Sometimes you might want to add some text on the graph. You can place text using the coordinates of the graph. So, in case you want to place a copyright statement at the bottom of the graph, in our case the y coordinate must be negative.

In [11]:
fig, ax = plt.subplots(figsize=(8,6))
ax.plot(x_axis_data, y_axis_data)
ax.spines["top"].set_visible(False) # Remove plot frame line on the top 
ax.spines["right"].set_visible(False) # Remove plot frame line on the right

ax.get_xaxis().tick_bottom() # ticks of x axis should only be visible on the bottom  
ax.get_yaxis().tick_left()  # ticks of < axis should only be visible on the left  

ax.yaxis.grid(color='grey',  # plot grid in grey
              linestyle='-', # use normal lines
              linewidth=1,   # the width should not be too much
              alpha=0.45)    # transparent grids look better

ax.set_title("Nice plot title")  # The title
ax.set_xlabel("The x axis: time")  # The label for the x axis
ax.set_ylabel("The y axis: random number")  # The label for the y axis

plt.tick_params(axis="both", 
                which="both", 
                bottom="off", 
                top="off",    
                labelbottom="on", 
                left="off", 
                right="off", 
                labelleft="on")  

plt.text(-2.5, -0.25, "Data source: http://phdcomics.com/comics.php?f=1690"    
           "\nMore fancy text for fancy folks...", fontsize=10)  
Out[11]:
Text(-2.5,-0.25,'Data source: http://phdcomics.com/comics.php?f=1690\nMore fancy text for fancy folks...')

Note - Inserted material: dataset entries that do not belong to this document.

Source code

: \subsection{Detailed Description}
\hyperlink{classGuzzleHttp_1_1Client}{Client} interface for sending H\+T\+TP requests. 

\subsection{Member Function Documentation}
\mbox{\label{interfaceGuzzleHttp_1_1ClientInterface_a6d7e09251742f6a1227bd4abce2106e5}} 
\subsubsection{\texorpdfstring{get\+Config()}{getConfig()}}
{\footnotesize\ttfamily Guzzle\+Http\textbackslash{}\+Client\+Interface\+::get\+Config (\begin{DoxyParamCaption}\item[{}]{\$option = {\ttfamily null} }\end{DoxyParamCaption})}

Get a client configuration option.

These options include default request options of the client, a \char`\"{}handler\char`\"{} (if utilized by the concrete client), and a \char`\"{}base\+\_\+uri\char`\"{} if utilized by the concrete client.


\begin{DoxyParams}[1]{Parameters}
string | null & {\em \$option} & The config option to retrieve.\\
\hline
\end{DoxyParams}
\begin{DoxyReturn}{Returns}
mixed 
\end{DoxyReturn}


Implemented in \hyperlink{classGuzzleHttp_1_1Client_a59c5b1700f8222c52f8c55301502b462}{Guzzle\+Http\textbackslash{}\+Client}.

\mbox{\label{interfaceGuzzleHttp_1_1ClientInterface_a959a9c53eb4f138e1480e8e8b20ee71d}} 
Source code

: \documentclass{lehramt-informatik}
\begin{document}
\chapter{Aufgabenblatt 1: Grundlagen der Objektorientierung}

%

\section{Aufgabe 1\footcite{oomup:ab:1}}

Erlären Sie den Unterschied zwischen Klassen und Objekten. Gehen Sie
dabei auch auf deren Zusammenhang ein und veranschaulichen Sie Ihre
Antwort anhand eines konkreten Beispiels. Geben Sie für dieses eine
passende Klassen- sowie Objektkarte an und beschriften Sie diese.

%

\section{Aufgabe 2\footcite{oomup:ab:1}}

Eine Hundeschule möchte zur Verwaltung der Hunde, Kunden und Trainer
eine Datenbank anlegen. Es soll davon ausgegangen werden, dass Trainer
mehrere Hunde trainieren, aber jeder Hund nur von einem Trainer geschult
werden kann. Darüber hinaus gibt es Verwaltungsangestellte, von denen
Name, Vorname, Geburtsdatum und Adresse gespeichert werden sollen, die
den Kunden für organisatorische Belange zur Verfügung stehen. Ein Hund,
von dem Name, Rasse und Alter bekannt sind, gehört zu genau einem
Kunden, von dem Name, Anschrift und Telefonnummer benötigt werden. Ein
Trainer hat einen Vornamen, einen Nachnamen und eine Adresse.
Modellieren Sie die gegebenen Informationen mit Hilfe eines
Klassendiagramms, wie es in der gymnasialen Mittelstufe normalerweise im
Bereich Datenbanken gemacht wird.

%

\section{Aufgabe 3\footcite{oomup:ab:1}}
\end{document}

Now we just need to save the plot using the plt.savefig command. The format is set via the filename ending. Usually, PDF is the preferred output format.

Finally, you should always add the bbox_inches="tight" argument to remove all the unnecessary whitespace around the plot.

In [12]:
fig, ax = plt.subplots(figsize=(8,6))
ax.plot(x_axis_data, y_axis_data)
ax.spines["top"].set_visible(False) # Remove plot frame line on the top 
ax.spines["right"].set_visible(False) # Remove plot frame line on the right

ax.get_xaxis().tick_bottom() # ticks of x axis should only be visible on the bottom  
ax.get_yaxis().tick_left()  # ticks of < axis should only be visible on the left  

ax.yaxis.grid(color='grey',  # plot grid in grey
              linestyle='-', # use normal lines
              linewidth=1,   # the width should not be too much
              alpha=0.45)    # transparent grids look better

ax.set_title("Nice plot title")  # The title
ax.set_xlabel("The x axis: time")  # The label for the x axis
ax.set_ylabel("The y axis: random number")  # The label for the y axis

plt.tick_params(axis="both", 
                which="both", 
                bottom="off", 
                top="off",    
                labelbottom="on", 
                left="off", 
                right="off", 
                labelleft="on")  

plt.text(-2.5, -0.25, "Data source: http://phdcomics.com/comics.php?f=1690"    
           "\nMore fancy text for fancy folks...", fontsize=10)  
  
plt.savefig("output/simple_time_series.pdf", bbox_inches="tight") 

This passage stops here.